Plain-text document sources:
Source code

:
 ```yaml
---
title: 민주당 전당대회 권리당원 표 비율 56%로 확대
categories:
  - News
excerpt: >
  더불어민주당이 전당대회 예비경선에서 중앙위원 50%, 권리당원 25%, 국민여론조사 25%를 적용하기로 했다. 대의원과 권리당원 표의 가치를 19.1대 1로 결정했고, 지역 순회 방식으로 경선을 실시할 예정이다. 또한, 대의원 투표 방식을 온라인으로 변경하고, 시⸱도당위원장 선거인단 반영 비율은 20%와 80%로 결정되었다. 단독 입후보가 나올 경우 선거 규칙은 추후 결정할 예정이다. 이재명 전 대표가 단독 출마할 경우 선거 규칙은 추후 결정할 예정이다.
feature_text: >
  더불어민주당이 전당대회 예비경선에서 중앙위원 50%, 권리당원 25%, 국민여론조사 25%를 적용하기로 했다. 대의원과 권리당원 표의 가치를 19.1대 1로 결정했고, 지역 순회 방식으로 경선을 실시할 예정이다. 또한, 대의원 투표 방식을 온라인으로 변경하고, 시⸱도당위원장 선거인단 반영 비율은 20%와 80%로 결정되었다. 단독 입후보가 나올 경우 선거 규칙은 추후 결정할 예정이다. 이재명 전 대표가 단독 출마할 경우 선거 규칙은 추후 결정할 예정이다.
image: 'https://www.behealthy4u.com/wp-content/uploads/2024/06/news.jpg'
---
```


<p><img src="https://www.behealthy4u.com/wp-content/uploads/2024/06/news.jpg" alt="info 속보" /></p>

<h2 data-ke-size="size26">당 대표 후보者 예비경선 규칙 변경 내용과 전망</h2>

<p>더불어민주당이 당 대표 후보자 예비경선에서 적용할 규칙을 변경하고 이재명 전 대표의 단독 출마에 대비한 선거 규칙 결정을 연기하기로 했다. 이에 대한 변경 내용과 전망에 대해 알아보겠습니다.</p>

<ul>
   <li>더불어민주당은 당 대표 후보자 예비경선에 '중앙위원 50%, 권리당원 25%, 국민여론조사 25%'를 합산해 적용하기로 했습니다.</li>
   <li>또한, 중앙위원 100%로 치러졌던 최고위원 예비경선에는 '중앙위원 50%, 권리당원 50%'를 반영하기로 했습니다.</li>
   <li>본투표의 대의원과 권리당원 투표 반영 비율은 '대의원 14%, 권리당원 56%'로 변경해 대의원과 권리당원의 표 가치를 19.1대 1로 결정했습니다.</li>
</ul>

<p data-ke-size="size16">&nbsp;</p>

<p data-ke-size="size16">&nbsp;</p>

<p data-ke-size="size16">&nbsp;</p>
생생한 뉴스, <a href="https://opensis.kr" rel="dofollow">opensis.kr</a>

* * *

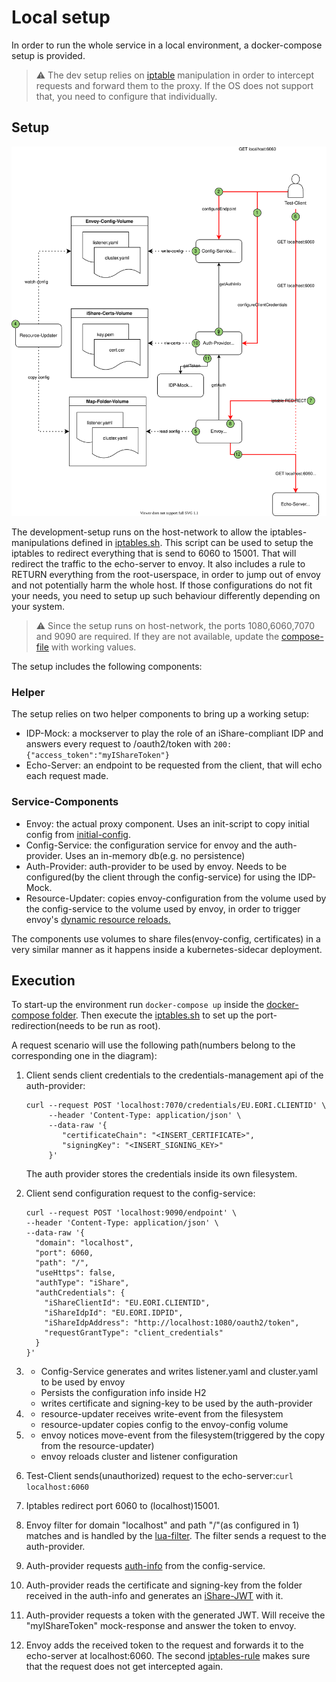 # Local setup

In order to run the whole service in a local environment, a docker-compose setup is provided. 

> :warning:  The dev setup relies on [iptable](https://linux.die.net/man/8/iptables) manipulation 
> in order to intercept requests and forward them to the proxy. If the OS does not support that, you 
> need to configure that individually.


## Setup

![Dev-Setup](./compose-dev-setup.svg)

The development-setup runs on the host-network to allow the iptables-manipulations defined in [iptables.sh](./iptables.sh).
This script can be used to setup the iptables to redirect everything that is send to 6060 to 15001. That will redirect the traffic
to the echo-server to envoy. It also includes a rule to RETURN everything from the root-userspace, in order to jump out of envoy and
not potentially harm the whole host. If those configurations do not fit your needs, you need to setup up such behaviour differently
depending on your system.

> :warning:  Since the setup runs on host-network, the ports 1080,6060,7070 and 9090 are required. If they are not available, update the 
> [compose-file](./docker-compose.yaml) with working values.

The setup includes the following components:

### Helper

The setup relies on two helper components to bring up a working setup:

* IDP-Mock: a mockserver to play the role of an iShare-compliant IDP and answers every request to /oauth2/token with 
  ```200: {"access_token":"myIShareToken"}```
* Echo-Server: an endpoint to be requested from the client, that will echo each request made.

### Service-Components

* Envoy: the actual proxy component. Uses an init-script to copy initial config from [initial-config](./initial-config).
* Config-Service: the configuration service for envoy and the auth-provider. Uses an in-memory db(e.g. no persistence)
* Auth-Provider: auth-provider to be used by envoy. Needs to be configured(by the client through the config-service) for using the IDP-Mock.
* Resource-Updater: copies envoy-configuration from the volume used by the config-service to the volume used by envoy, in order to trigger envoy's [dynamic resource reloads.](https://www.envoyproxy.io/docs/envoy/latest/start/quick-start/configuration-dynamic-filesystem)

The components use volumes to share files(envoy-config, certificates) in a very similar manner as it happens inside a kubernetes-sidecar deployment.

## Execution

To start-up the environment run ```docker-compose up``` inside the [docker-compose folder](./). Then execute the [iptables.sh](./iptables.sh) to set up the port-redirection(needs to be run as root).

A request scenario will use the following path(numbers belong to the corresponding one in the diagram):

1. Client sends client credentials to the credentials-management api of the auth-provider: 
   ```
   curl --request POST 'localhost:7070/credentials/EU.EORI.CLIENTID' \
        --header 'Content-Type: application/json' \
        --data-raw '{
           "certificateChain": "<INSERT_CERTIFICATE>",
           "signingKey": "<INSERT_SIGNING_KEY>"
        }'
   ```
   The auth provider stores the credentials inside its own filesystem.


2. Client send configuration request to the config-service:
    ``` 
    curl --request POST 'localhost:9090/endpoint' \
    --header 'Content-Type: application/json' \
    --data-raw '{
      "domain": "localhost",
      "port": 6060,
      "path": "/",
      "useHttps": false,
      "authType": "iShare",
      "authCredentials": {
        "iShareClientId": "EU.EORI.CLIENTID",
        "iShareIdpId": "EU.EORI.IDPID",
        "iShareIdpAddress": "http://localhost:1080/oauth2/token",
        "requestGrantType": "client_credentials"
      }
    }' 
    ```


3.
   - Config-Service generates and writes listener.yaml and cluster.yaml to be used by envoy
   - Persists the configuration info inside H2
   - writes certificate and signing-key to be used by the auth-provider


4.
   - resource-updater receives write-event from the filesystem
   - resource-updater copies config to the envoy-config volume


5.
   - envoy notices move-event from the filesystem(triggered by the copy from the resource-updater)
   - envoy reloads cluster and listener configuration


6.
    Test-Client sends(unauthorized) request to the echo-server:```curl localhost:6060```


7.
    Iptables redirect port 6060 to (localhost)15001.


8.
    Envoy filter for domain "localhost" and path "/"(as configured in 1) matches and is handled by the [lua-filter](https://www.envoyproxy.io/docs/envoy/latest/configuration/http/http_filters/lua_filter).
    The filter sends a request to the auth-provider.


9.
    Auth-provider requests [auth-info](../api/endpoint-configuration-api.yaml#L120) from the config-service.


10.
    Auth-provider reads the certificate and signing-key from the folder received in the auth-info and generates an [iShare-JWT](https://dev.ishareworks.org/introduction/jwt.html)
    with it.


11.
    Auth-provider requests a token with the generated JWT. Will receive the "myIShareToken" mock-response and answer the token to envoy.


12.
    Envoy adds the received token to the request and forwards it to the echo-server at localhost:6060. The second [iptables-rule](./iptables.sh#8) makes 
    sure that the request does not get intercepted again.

* * *

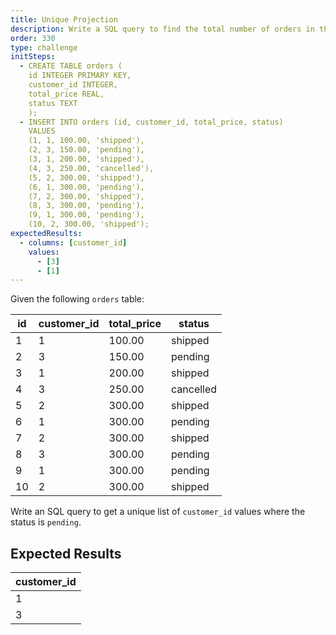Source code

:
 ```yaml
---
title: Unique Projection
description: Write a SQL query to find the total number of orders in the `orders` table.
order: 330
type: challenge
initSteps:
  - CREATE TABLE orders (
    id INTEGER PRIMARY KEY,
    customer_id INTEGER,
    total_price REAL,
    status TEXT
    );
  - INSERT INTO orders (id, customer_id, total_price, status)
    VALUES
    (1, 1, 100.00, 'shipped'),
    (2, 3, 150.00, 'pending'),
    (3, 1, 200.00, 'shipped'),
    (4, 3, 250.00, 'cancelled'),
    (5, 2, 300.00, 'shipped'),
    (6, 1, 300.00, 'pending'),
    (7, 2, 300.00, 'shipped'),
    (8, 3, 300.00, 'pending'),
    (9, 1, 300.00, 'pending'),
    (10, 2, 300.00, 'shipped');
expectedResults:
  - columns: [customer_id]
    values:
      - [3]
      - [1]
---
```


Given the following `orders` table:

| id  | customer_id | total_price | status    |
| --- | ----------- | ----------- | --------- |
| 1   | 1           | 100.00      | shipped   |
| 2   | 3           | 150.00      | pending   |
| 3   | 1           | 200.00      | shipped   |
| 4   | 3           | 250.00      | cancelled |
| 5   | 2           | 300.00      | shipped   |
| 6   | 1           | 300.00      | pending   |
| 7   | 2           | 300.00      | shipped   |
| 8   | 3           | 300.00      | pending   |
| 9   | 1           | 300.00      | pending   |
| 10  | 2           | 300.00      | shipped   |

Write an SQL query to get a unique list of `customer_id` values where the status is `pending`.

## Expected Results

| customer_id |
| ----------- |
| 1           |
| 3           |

Work item: Copy each line from the data that features the string "domain".

Answer box:
      "domain": "localhost",
    Envoy filter for domain "localhost" and path "/"(as configured in 1) matches and is handled by the [lua-filter](https://www.envoyproxy.io/docs/envoy/latest/configuration/http/http_filters/lua_filter).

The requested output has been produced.